/0/5403/coverbig.jpg?v=1d2c9eb51043951ddefb0c91dad709c7)
Jingga, seorang penari cerdas berbakat berdarah Flores-Jawa, mendapatkan beasiswa untuk mempelajari tari kontemporer di The Juilliard School. Ia berkenalan dengan Langit, seorang mahasiswa berdarah Korea-Indonesia yang mendapatkan beasiswa S2 Astrofisika Universitas Columbia. Perjumpaan keduanya melahirkan romansa cinta. Namun, dibalik indahnya rasa, keduanya sama-sama menyimpan trauma masa kecil, dan perbedaan-perbedaan prinsip yang membuat hubungan keduanya tak pernah mulus. Di persimpangan, muncul Dimas, teman masa kecil Jingga, dan Hannah, mantan kekasih Langit. Akankah hubungan Jingga dan Langit berakhir bahagia? Apakah cinta yang kuat cukup untuk membuat keduanya terus bersama?
[Jingga]
Daun-daun cokelat lusuh bertumpuk-tumpuk di atas tanah. Sesekali, tiupan angin kencang membuat dedaunan berterbangan hingga ke jalanan, beradu dengan aspal, dan menghadiahkan bunyi 'kreek...kreek' yang mengganggu telinga. Aku tak tahu, apakah orang-orang lain t.erganggu oleh bunyi itu. Barangkali tidak. Semua orang berjalan buru-buru seperti mengejar atau dikejar sesuatu, juga seperti ditunggu seseorang di tempat yang mereka tuju. Seseorang yang mungkin marah-marah jika mereka tidak tiba tepat waktu. Kuperhatikan seorang perempuan bertubuh tambun, yang memakai jajet musim gugur berwarna biru terang, dan memeluk kantong kertas berwarna cokelat tanah. Hijaunya bayam dan pasta yang bak lidi berwarna kuning pucat menyembul dari balik kantong, dan aku langsung membayangkan makan malam yang akan disantapnya bersama keluarganya. Pukul 15.45 waktu New York.
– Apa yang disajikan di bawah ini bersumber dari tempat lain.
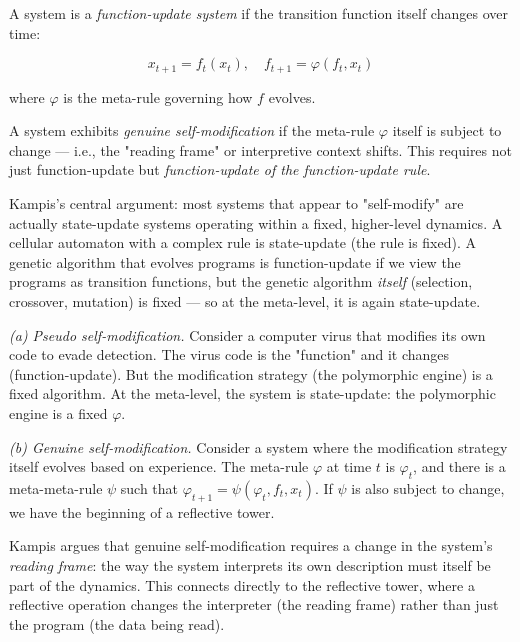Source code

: \begin{definition}
A system is a \textit{function-update system} if the transition function itself changes over time:

\[x_{t+1} = f_t(x_t), \quad f_{t+1} = \varphi(f_t, x_t)\]

where $\varphi$ is the meta-rule governing how $f$ evolves.
\end{definition}

\begin{definition}
A system exhibits \textit{genuine self-modification} if the meta-rule $\varphi$ itself is subject to change --- i.e., the "reading frame" or interpretive context shifts. This requires not just function-update but \textit{function-update of the function-update rule}.

Kampis's central argument: most systems that appear to "self-modify" are actually state-update systems operating within a fixed, higher-level dynamics. A cellular automaton with a complex rule is state-update (the rule is fixed). A genetic algorithm that evolves programs is function-update if we view the programs as transition functions, but the genetic algorithm \textit{itself} (selection, crossover, mutation) is fixed --- so at the meta-level, it is again state-update.
\end{definition}

\begin{example}

\textit{(a) Pseudo self-modification.} Consider a computer virus that modifies its own code to evade detection. The virus code is the "function" and it changes (function-update). But the modification strategy (the polymorphic engine) is a fixed algorithm. At the meta-level, the system is state-update: the polymorphic engine is a fixed $\varphi$.

\textit{(b) Genuine self-modification.} Consider a system where the modification strategy itself evolves based on experience. The meta-rule $\varphi$ at time $t$ is $\varphi_t$, and there is a meta-meta-rule $\psi$ such that $\varphi_{t+1} = \psi(\varphi_t, f_t, x_t)$. If $\psi$ is also subject to change, we have the beginning of a reflective tower.

Kampis argues that genuine self-modification requires a change in the system's \textit{reading frame}: the way the system interprets its own description must itself be part of the dynamics. This connects directly to the reflective tower, where a reflective operation changes the interpreter (the reading frame) rather than just the program (the data being read).
\end{example}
Orang-orang akan makan malam sebelum jam enam sore, dan bagiku ini sungguh aneh. Di kamar kosku yang sempit di Jakarta, aku selalu makan setelah jam delapan malam. Setelah sebulan di kota ini, perutku malah serasa disesaki jutaan kecoa yang bergerak kesana kemari jika aku makan setelah jam enam sore.
Betapa ajaibnya cara tubuh menyesuaikan diri di tempat baru, mengikuti aturan-aturan yang sebelumnya tidak mengikatnya, namun mesti ia ikuti.
Sang ibu yang kuperhatikan menoleh ke arahku, lantas tersenyum menangguk. Kuperhatikan, meski selintas lalu, keriput memenuhi wajahnya, dan rambutnya yang sembunyi di bawah topi wol berwarna merah marun terlihat berwarna keperakan. Ia tampak tua, dan layu. Meski begitu, pupilnya yang cokelat terang memancarkan jenaka yang kanak-kanak. Membuatku teringat pada deskripsi heyoka, empath terkuat dalam tradisi suku Indian, suku asli negeri Amerika, yang digambarkan tua sekaligus kanak-kanak. Biasanya, empath berjenis kelamin laki-laki. Namun, entah mengapa, otakku menyusun sebuah cerita sendiri, tentang perempuan yang baru saja kulihat : ia seorang empath, dan bisa merasakan diriku yang sedang mengamatinya.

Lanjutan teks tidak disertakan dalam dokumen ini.